Final answer:
The given equation x² - y² = 100 represents a hyperbola. The vertices are (-10, 0) and (10, 0), the foci are (-10, 0) and (10, 0), and the asymptotes have equations y = 0. The graph is symmetric with respect to the y-axis and the origin is the center.
Step-by-step explanation:
The given equation x² - y² = 100 represents a hyperbola. To find the vertices, foci, and asymptotes, we can rewrite the equation in standard form as (x/h)² - (y/k)² = 1, where (h, k) is the center of the hyperbola.

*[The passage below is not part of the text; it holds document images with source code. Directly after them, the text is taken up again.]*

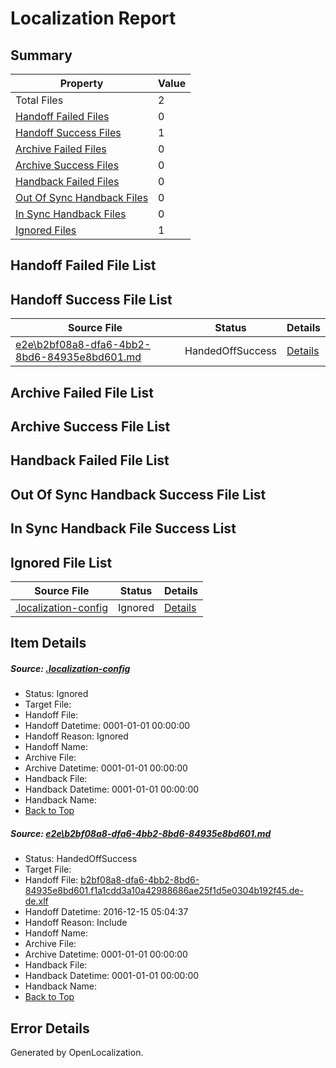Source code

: # <a name='report-top'></a> Localization Report

## Summary
 Property | Value 
 -------- | ----- 
 Total Files | 2
[ Handoff Failed Files ](#handoff-failed-list)| 0
[ Handoff Success Files ](#handoff-success-list)| 1
[ Archive Failed Files ](#archive-failed-list)| 0
[ Archive Success Files ](#archive-success-list)| 0
[ Handback Failed Files ](#handback-failed-list)| 0
[ Out Of Sync Handback Files ](#outofsync-handback-success-list)| 0
[ In Sync Handback Files ](#insync-handback-success-list)| 0
[ Ignored Files ](#ignored-list)| 1

## <a name='handoff-failed-list'></a> Handoff Failed File List

## <a name='handoff-success-list'></a> Handoff Success File List
 Source File | Status | Details 
 ----------- | ------ | ------- 
 [e2e\b2bf08a8-dfa6-4bb2-8bd6-84935e8bd601.md](https://github.com/OpenLocalizationTestOrg/ol-test0/blob/ace591ad444f9bd50992eb42c92c66a3cd65aee0/e2e/b2bf08a8-dfa6-4bb2-8bd6-84935e8bd601.md) | HandedOffSuccess | [Details](#58f0f2432a991fa484362531f8edfdfa93dfedbd1)

## <a name='archive-failed-list'></a> Archive Failed File List

## <a name='archive-success-list'></a> Archive Success File List

## <a name='handback-failed-list'></a> Handback Failed File List

## <a name='outofsync-handback-success-list'></a> Out Of Sync Handback Success File List

## <a name='insync-handback-success-list'></a> In Sync Handback File Success List

## <a name='ignored-list'></a> Ignored File List
 Source File | Status | Details 
 ----------- | ------ | ------- 
 [.localization-config](https://github.com/OpenLocalizationTestOrg/ol-test0/blob/ace591ad444f9bd50992eb42c92c66a3cd65aee0/.localization-config) | Ignored | [Details](#cb0632cf59c1387fc1742bfb9fa3c47f87e2e5c90)

## Item Details
##### <a name='cb0632cf59c1387fc1742bfb9fa3c47f87e2e5c90'></a> Source: [.localization-config](https://github.com/OpenLocalizationTestOrg/ol-test0/blob/ace591ad444f9bd50992eb42c92c66a3cd65aee0/.localization-config)
* Status: Ignored
* Target File: 
* Handoff File: 
* Handoff Datetime: 0001-01-01 00:00:00
* Handoff Reason: Ignored
* Handoff Name: 
* Archive File: 
* Archive Datetime: 0001-01-01 00:00:00
* Handback File: 
* Handback Datetime: 0001-01-01 00:00:00
* Handback Name: 
* [Back to Top](#report-top)

##### <a name='58f0f2432a991fa484362531f8edfdfa93dfedbd1'></a> Source: [e2e\b2bf08a8-dfa6-4bb2-8bd6-84935e8bd601.md](https://github.com/OpenLocalizationTestOrg/ol-test0/blob/ace591ad444f9bd50992eb42c92c66a3cd65aee0/e2e/b2bf08a8-dfa6-4bb2-8bd6-84935e8bd601.md)
* Status: HandedOffSuccess
* Target File: 
* Handoff File: [b2bf08a8-dfa6-4bb2-8bd6-84935e8bd601.f1a1cdd3a10a42988686ae25f1d5e0304b192f45.de-de.xlf](https://github.com/OpenLocalizationTestOrg/ol-test0-handoff/blob/2cf3b3544ac5c574ea353dfbd9a5da450e7a3498/ol-handoff/OpenLocalizationTestOrg/ol-test0-dede/xinjiang/ht/b2bf08a8-dfa6-4bb2-8bd6-84935e8bd601.f1a1cdd3a10a42988686ae25f1d5e0304b192f45.de-de.xlf)
* Handoff Datetime: 2016-12-15 05:04:37
* Handoff Reason: Include
* Handoff Name: 
* Archive File: 
* Archive Datetime: 0001-01-01 00:00:00
* Handback File: 
* Handback Datetime: 0001-01-01 00:00:00
* Handback Name: 
* [Back to Top](#report-top)


## Error Details

Generated by OpenLocalization.
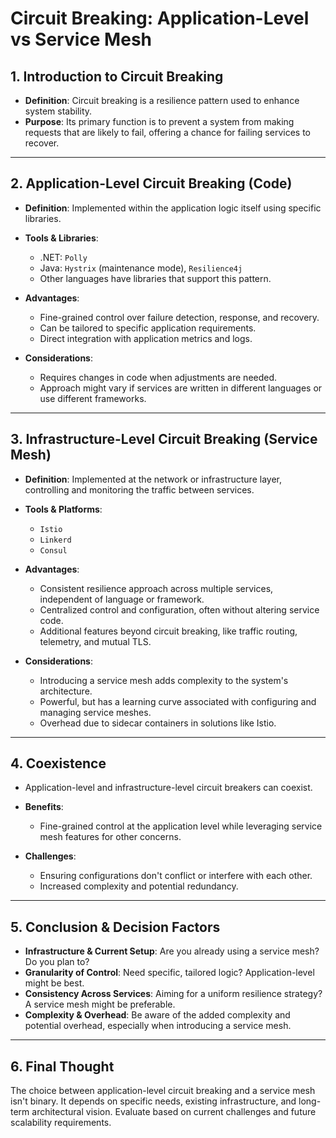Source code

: # Circuit Breaking: Application-Level vs Service Mesh

## 1. Introduction to Circuit Breaking

- **Definition**: Circuit breaking is a resilience pattern used to enhance system stability.
- **Purpose**: Its primary function is to prevent a system from making requests that are likely to fail, offering a chance for failing services to recover.

---

## 2. Application-Level Circuit Breaking (Code)

- **Definition**: Implemented within the application logic itself using specific libraries.

- **Tools & Libraries**:
    - .NET: `Polly`
    - Java: `Hystrix` (maintenance mode), `Resilience4j`
    - Other languages have libraries that support this pattern.

- **Advantages**:
    - Fine-grained control over failure detection, response, and recovery.
    - Can be tailored to specific application requirements.
    - Direct integration with application metrics and logs.

- **Considerations**:
    - Requires changes in code when adjustments are needed.
    - Approach might vary if services are written in different languages or use different frameworks.

---

## 3. Infrastructure-Level Circuit Breaking (Service Mesh)

- **Definition**: Implemented at the network or infrastructure layer, controlling and monitoring the traffic between services.

- **Tools & Platforms**:
    - `Istio`
    - `Linkerd`
    - `Consul`

- **Advantages**:
    - Consistent resilience approach across multiple services, independent of language or framework.
    - Centralized control and configuration, often without altering service code.
    - Additional features beyond circuit breaking, like traffic routing, telemetry, and mutual TLS.

- **Considerations**:
    - Introducing a service mesh adds complexity to the system's architecture.
    - Powerful, but has a learning curve associated with configuring and managing service meshes.
    - Overhead due to sidecar containers in solutions like Istio.

---

## 4. Coexistence

- Application-level and infrastructure-level circuit breakers can coexist.

- **Benefits**:
    - Fine-grained control at the application level while leveraging service mesh features for other concerns.

- **Challenges**:
    - Ensuring configurations don't conflict or interfere with each other.
    - Increased complexity and potential redundancy.

---

## 5. Conclusion & Decision Factors

- **Infrastructure & Current Setup**: Are you already using a service mesh? Do you plan to?
- **Granularity of Control**: Need specific, tailored logic? Application-level might be best.
- **Consistency Across Services**: Aiming for a uniform resilience strategy? A service mesh might be preferable.
- **Complexity & Overhead**: Be aware of the added complexity and potential overhead, especially when introducing a service mesh.

---

## 6. Final Thought

The choice between application-level circuit breaking and a service mesh isn't binary. It depends on specific needs, existing infrastructure, and long-term architectural vision. Evaluate based on current challenges and future scalability requirements.
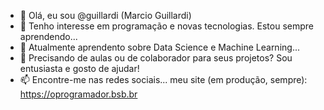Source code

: - 👋 Olá, eu sou @guillardi (Marcio Guillardi)
- 👀 Tenho interesse em programação e novas tecnologias. Estou sempre aprendendo...
- 🌱 Atualmente aprendento sobre Data Science e Machine Learning...
- 💞️ Precisando de aulas ou de colaborador para seus projetos? Sou entusiasta e gosto de ajudar!
- 📫 Encontre-me nas redes sociais... meu site (em produção, sempre): https://oprogramador.bsb.br

<!---
guillardi/guillardi is a ✨ special ✨ repository because its `README.md` (this file) appears on your GitHub profile.
You can click the Preview link to take a look at your changes.
--->
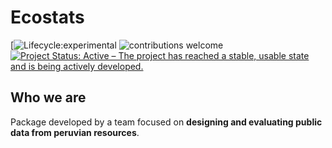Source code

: # **Ecostats**

<!-- badges: start -->


[![Lifecycle:experimental](https://img.shields.io/badge/lifecycle-experimental-orange.svg)
![contributions welcome](https://img.shields.io/badge/contributions-welcome-brightgreen.svg?style=flat)
[![Project Status: Active – The project has reached a stable, usable state and is being actively developed.](https://www.repostatus.org/badges/latest/active.svg)](https://www.repostatus.org/#active)

<!-- badges: end -->

## **Who we are**

Package developed by a team focused on **designing and evaluating public data from peruvian resources**. 
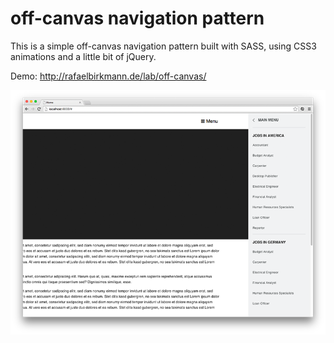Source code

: # off-canvas navigation pattern

This is a simple off-canvas navigation pattern built with SASS, using CSS3 animations and a little bit of jQuery.

Demo: http://rafaelbirkmann.de/lab/off-canvas/

![Preview](https://github.com/Refugee/off-canvas/blob/master/preview.png?raw=true)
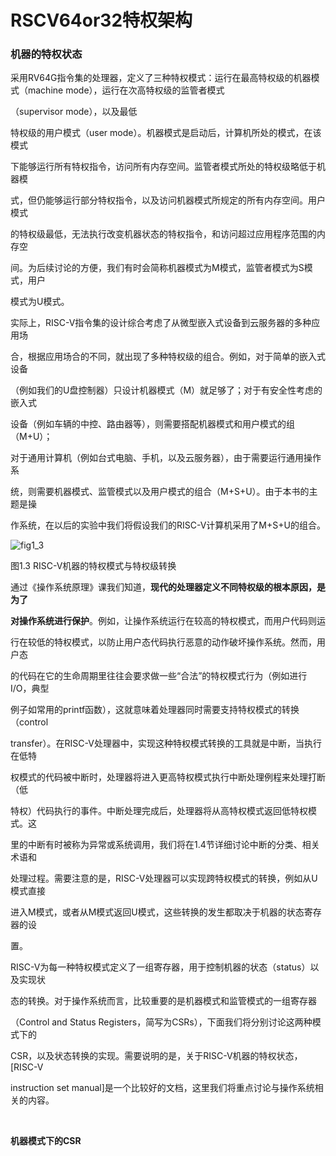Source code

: # RSCV64or32特权架构

### 机器的特权状态

 采用RV64G指令集的处理器，定义了三种特权模式：运行在最高特权级的机器模式（machine mode），运行在次高特权级的监管者模式

（supervisor mode），以及最低

特权级的用户模式（user mode）。机器模式是启动后，计算机所处的模式，在该模式

下能够运行所有特权指令，访问所有内存空间。监管者模式所处的特权级略低于机器模

式，但仍能够运行部分特权指令，以及访问机器模式所规定的所有内存空间。用户模式

的特权级最低，无法执行改变机器状态的特权指令，和访问超过应用程序范围的内存空

间。为后续讨论的方便，我们有时会简称机器模式为M模式，监管者模式为S模式，用户

模式为U模式。

实际上，RISC-V指令集的设计综合考虑了从微型嵌入式设备到云服务器的多种应用场

合，根据应用场合的不同，就出现了多种特权级的组合。例如，对于简单的嵌入式设备

（例如我们的U盘控制器）只设计机器模式（M）就足够了；对于有安全性考虑的嵌入式

设备（例如车辆的中控、路由器等），则需要搭配机器模式和用户模式的组（M+U）；

对于通用计算机（例如台式电脑、手机，以及云服务器），由于需要运行通用操作系

统，则需要机器模式、监管模式以及用户模式的组合（M+S+U）。由于本书的主题是操

作系统，在以后的实验中我们将假设我们的RISC-V计算机采用了M+S+U的组合。

![fig1_3](https://gitee.com/syivester/pke-doc/raw/master/pictures/fig1_3.png)

图1.3 RISC-V机器的特权模式与特权级转换

通过《操作系统原理》课我们知道，**现代的处理器定义不同特权级的根本原因，是为了**

**对操作系统进行保护**。例如，让操作系统运行在较高的特权模式，而用户代码则运

行在较低的特权模式，以防止用户态代码执行恶意的动作破坏操作系统。然而，用户态

的代码在它的生命周期里往往会要求做一些“合法”的特权模式行为（例如进行I/O，典型

例子如常用的printf函数），这就意味着处理器同时需要支持特权模式的转换（control 

transfer）。在RISC-V处理器中，实现这种特权模式转换的工具就是中断，当执行在低特

权模式的代码被中断时，处理器将进入更高特权模式执行中断处理例程来处理打断（低

特权）代码执行的事件。中断处理完成后，处理器将从高特权模式返回低特权模式。这

里的中断有时被称为异常或系统调用，我们将在1.4节详细讨论中断的分类、相关术语和

处理过程。需要注意的是，RISC-V处理器可以实现跨特权模式的转换，例如从U模式直接

进入M模式，或者从M模式返回U模式，这些转换的发生都取决于机器的状态寄存器的设

置。

RISC-V为每一种特权模式定义了一组寄存器，用于控制机器的状态（status）以及实现状

态的转换。对于操作系统而言，比较重要的是机器模式和监管模式的一组寄存器

（Control and Status Registers，简写为CSRs），下面我们将分别讨论这两种模式下的

CSR，以及状态转换的实现。需要说明的是，关于RISC-V机器的特权状态，[RISC-V 

instruction set manual]是一个比较好的文档，这里我们将重点讨论与操作系统相关的内容。

​	



**机器模式下的CSR**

Comparing the equation to the standard form, we have (x/0)² - (y/0)² = 1. So the center of the hyperbola is (0, 0).
The vertices are located at (±a, 0) where a is the distance from the center to the vertices. In this case, a = √100 = 10. So the vertices are (-10, 0) and (10, 0).
The foci are located at (±c, 0) where c is the distance from the center to the foci. In this case, c = √(a² + b²) = √(10² + 0²) = 10. So the foci are (-10, 0) and (10, 0).
The asymptotes have equations y = ±(b/a)x, where b is the distance from the center to the asymptotes. In this case, b = 0. So the asymptotes have equations y = 0.
Sketching the graph, we have a hyperbola centered at the origin (0, 0) with vertices at (-10, 0) and (10, 0), and the foci also at (-10, 0) and (10, 0). The asymptotes are the x and y axes. The graph is symmetric with respect to the y-axis and the origin is the center.